/---

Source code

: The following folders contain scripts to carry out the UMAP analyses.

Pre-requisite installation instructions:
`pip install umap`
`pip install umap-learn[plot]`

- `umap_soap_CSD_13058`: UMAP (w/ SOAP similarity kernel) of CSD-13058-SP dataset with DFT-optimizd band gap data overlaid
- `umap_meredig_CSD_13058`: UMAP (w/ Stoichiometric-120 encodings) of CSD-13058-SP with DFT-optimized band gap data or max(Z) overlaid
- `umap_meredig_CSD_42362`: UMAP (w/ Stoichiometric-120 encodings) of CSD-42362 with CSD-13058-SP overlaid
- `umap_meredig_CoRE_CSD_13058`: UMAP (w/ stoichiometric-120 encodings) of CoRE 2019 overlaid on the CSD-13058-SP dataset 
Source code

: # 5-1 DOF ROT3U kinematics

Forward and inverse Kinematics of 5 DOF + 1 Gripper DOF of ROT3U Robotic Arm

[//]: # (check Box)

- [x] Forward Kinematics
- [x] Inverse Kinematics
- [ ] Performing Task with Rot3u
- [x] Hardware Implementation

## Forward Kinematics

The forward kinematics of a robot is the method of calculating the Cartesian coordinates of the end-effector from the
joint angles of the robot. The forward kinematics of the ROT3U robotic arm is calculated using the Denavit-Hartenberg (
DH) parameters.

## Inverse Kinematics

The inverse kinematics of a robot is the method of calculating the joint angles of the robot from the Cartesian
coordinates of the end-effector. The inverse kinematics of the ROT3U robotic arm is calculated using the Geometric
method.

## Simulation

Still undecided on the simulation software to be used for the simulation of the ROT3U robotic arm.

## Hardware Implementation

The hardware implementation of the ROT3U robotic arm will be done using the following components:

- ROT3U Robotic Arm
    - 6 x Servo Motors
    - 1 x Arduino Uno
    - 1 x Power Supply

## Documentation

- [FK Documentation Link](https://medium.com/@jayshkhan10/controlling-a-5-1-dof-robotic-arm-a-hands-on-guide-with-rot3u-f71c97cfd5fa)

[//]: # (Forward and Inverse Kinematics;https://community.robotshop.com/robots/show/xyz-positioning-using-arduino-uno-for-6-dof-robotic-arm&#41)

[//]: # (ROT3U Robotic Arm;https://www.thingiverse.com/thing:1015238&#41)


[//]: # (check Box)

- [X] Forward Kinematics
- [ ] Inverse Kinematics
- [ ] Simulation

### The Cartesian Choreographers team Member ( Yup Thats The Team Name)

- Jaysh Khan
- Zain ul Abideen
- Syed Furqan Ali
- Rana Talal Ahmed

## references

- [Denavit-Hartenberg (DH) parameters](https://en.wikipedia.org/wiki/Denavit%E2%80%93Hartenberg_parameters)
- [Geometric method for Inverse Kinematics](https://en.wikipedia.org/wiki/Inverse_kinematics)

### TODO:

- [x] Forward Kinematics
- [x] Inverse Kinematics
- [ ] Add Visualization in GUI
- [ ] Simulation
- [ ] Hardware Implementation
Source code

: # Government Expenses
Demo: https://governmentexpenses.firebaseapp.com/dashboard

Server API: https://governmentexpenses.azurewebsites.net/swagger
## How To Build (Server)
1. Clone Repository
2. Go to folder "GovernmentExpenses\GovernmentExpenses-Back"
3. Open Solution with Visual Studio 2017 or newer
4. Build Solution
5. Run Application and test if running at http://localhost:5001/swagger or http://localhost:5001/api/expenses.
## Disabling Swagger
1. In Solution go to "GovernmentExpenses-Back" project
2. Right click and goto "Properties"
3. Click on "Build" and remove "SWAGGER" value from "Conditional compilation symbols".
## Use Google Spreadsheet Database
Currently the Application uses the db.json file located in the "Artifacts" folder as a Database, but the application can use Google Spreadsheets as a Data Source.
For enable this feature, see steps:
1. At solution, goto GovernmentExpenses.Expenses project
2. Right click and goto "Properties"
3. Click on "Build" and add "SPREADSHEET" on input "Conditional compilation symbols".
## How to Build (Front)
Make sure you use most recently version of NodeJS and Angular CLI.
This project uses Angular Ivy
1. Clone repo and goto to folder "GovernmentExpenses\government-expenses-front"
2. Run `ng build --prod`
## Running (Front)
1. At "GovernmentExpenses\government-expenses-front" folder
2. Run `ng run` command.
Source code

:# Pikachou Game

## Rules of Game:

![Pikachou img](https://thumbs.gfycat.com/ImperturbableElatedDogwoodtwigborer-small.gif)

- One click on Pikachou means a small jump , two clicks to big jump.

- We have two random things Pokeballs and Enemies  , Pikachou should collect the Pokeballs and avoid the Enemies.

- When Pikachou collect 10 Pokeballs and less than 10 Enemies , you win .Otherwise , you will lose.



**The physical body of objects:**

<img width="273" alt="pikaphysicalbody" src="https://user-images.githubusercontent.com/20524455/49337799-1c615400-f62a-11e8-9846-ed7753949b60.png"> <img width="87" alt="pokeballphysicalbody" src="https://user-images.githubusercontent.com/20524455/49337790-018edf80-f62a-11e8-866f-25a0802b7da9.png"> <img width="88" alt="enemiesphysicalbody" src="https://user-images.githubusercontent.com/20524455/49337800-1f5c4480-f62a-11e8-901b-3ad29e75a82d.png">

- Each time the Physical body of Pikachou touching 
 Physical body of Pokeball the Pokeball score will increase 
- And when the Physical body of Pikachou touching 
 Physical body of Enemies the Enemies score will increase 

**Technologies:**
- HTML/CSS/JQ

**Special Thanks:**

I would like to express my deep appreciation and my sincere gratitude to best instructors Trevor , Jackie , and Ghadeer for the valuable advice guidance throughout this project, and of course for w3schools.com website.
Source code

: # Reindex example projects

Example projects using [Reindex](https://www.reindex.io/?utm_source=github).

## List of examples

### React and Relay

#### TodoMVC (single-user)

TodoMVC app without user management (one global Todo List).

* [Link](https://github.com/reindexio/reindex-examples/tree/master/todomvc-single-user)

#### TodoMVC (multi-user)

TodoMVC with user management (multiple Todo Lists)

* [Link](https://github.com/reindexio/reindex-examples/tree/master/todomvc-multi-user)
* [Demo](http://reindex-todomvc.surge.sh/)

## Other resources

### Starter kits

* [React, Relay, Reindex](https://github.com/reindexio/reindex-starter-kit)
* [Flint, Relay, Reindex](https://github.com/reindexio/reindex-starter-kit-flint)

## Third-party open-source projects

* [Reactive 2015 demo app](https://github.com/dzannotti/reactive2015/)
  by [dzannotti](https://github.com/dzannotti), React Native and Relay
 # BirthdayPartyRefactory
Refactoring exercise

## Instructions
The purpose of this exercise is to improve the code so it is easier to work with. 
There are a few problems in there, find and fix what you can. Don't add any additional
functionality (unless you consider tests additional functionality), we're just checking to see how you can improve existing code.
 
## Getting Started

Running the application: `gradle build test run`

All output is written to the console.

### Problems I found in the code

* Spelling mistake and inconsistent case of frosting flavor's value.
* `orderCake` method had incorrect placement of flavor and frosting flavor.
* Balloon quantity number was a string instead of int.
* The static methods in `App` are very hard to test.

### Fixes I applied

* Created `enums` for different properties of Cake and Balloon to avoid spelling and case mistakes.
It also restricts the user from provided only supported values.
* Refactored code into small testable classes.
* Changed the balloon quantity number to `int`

\---

▶ **What is being asked**: Set all the entries above down again exactly.

▶ **Result of this task**:
Source code

: The following folders contain scripts to carry out the UMAP analyses.

Pre-requisite installation instructions:
`pip install umap`
`pip install umap-learn[plot]`

- `umap_soap_CSD_13058`: UMAP (w/ SOAP similarity kernel) of CSD-13058-SP dataset with DFT-optimizd band gap data overlaid
- `umap_meredig_CSD_13058`: UMAP (w/ Stoichiometric-120 encodings) of CSD-13058-SP with DFT-optimized band gap data or max(Z) overlaid
- `umap_meredig_CSD_42362`: UMAP (w/ Stoichiometric-120 encodings) of CSD-42362 with CSD-13058-SP overlaid
- `umap_meredig_CoRE_CSD_13058`: UMAP (w/ stoichiometric-120 encodings) of CoRE 2019 overlaid on the CSD-13058-SP dataset 
Source code

: # 5-1 DOF ROT3U kinematics

Forward and inverse Kinematics of 5 DOF + 1 Gripper DOF of ROT3U Robotic Arm

[//]: # (check Box)

- [x] Forward Kinematics
- [x] Inverse Kinematics
- [ ] Performing Task with Rot3u
- [x] Hardware Implementation

## Forward Kinematics

The forward kinematics of a robot is the method of calculating the Cartesian coordinates of the end-effector from the
joint angles of the robot. The forward kinematics of the ROT3U robotic arm is calculated using the Denavit-Hartenberg (
DH) parameters.

## Inverse Kinematics

The inverse kinematics of a robot is the method of calculating the joint angles of the robot from the Cartesian
coordinates of the end-effector. The inverse kinematics of the ROT3U robotic arm is calculated using the Geometric
method.

## Simulation

Still undecided on the simulation software to be used for the simulation of the ROT3U robotic arm.

## Hardware Implementation

The hardware implementation of the ROT3U robotic arm will be done using the following components:

- ROT3U Robotic Arm
    - 6 x Servo Motors
    - 1 x Arduino Uno
    - 1 x Power Supply

## Documentation

- [FK Documentation Link](https://medium.com/@jayshkhan10/controlling-a-5-1-dof-robotic-arm-a-hands-on-guide-with-rot3u-f71c97cfd5fa)

[//]: # (Forward and Inverse Kinematics;https://community.robotshop.com/robots/show/xyz-positioning-using-arduino-uno-for-6-dof-robotic-arm&#41)

[//]: # (ROT3U Robotic Arm;https://www.thingiverse.com/thing:1015238&#41)


[//]: # (check Box)

- [X] Forward Kinematics
- [ ] Inverse Kinematics
- [ ] Simulation

### The Cartesian Choreographers team Member ( Yup Thats The Team Name)

- Jaysh Khan
- Zain ul Abideen
- Syed Furqan Ali
- Rana Talal Ahmed

## references

- [Denavit-Hartenberg (DH) parameters](https://en.wikipedia.org/wiki/Denavit%E2%80%93Hartenberg_parameters)
- [Geometric method for Inverse Kinematics](https://en.wikipedia.org/wiki/Inverse_kinematics)

### TODO:

- [x] Forward Kinematics
- [x] Inverse Kinematics
- [ ] Add Visualization in GUI
- [ ] Simulation
- [ ] Hardware Implementation
Source code

: # Government Expenses
Demo: https://governmentexpenses.firebaseapp.com/dashboard

Server API: https://governmentexpenses.azurewebsites.net/swagger
## How To Build (Server)
1. Clone Repository
2. Go to folder "GovernmentExpenses\GovernmentExpenses-Back"
3. Open Solution with Visual Studio 2017 or newer
4. Build Solution
5. Run Application and test if running at http://localhost:5001/swagger or http://localhost:5001/api/expenses.
## Disabling Swagger
1. In Solution go to "GovernmentExpenses-Back" project
2. Right click and goto "Properties"
3. Click on "Build" and remove "SWAGGER" value from "Conditional compilation symbols".
## Use Google Spreadsheet Database
Currently the Application uses the db.json file located in the "Artifacts" folder as a Database, but the application can use Google Spreadsheets as a Data Source.
For enable this feature, see steps:
1. At solution, goto GovernmentExpenses.Expenses project
2. Right click and goto "Properties"
3. Click on "Build" and add "SPREADSHEET" on input "Conditional compilation symbols".
## How to Build (Front)
Make sure you use most recently version of NodeJS and Angular CLI.
This project uses Angular Ivy
1. Clone repo and goto to folder "GovernmentExpenses\government-expenses-front"
2. Run `ng build --prod`
## Running (Front)
1. At "GovernmentExpenses\government-expenses-front" folder
2. Run `ng run` command.
Source code

:# Pikachou Game

## Rules of Game:

![Pikachou img](https://thumbs.gfycat.com/ImperturbableElatedDogwoodtwigborer-small.gif)

- One click on Pikachou means a small jump , two clicks to big jump.

- We have two random things Pokeballs and Enemies  , Pikachou should collect the Pokeballs and avoid the Enemies.

- When Pikachou collect 10 Pokeballs and less than 10 Enemies , you win .Otherwise , you will lose.



**The physical body of objects:**

<img width="273" alt="pikaphysicalbody" src="https://user-images.githubusercontent.com/20524455/49337799-1c615400-f62a-11e8-9846-ed7753949b60.png"> <img width="87" alt="pokeballphysicalbody" src="https://user-images.githubusercontent.com/20524455/49337790-018edf80-f62a-11e8-866f-25a0802b7da9.png"> <img width="88" alt="enemiesphysicalbody" src="https://user-images.githubusercontent.com/20524455/49337800-1f5c4480-f62a-11e8-901b-3ad29e75a82d.png">

- Each time the Physical body of Pikachou touching 
 Physical body of Pokeball the Pokeball score will increase 
- And when the Physical body of Pikachou touching 
 Physical body of Enemies the Enemies score will increase 

**Technologies:**
- HTML/CSS/JQ

**Special Thanks:**

I would like to express my deep appreciation and my sincere gratitude to best instructors Trevor , Jackie , and Ghadeer for the valuable advice guidance throughout this project, and of course for w3schools.com website.
Source code

: # Reindex example projects

Example projects using [Reindex](https://www.reindex.io/?utm_source=github).

## List of examples

### React and Relay

#### TodoMVC (single-user)

TodoMVC app without user management (one global Todo List).

* [Link](https://github.com/reindexio/reindex-examples/tree/master/todomvc-single-user)

#### TodoMVC (multi-user)

TodoMVC with user management (multiple Todo Lists)

* [Link](https://github.com/reindexio/reindex-examples/tree/master/todomvc-multi-user)
* [Demo](http://reindex-todomvc.surge.sh/)

## Other resources

### Starter kits

* [React, Relay, Reindex](https://github.com/reindexio/reindex-starter-kit)
* [Flint, Relay, Reindex](https://github.com/reindexio/reindex-starter-kit-flint)

## Third-party open-source projects

* [Reactive 2015 demo app](https://github.com/dzannotti/reactive2015/)
  by [dzannotti](https://github.com/dzannotti), React Native and Relay
 # BirthdayPartyRefactory
Refactoring exercise

## Instructions
The purpose of this exercise is to improve the code so it is easier to work with. 
There are a few problems in there, find and fix what you can. Don't add any additional
functionality (unless you consider tests additional functionality), we're just checking to see how you can improve existing code.
 
## Getting Started

Running the application: `gradle build test run`

All output is written to the console.

### Problems I found in the code

* Spelling mistake and inconsistent case of frosting flavor's value.
* `orderCake` method had incorrect placement of flavor and frosting flavor.
* Balloon quantity number was a string instead of int.
* The static methods in `App` are very hard to test.

### Fixes I applied

* Created `enums` for different properties of Cake and Balloon to avoid spelling and case mistakes.
It also restricts the user from provided only supported values.
* Refactored code into small testable classes.
* Changed the balloon quantity number to `int`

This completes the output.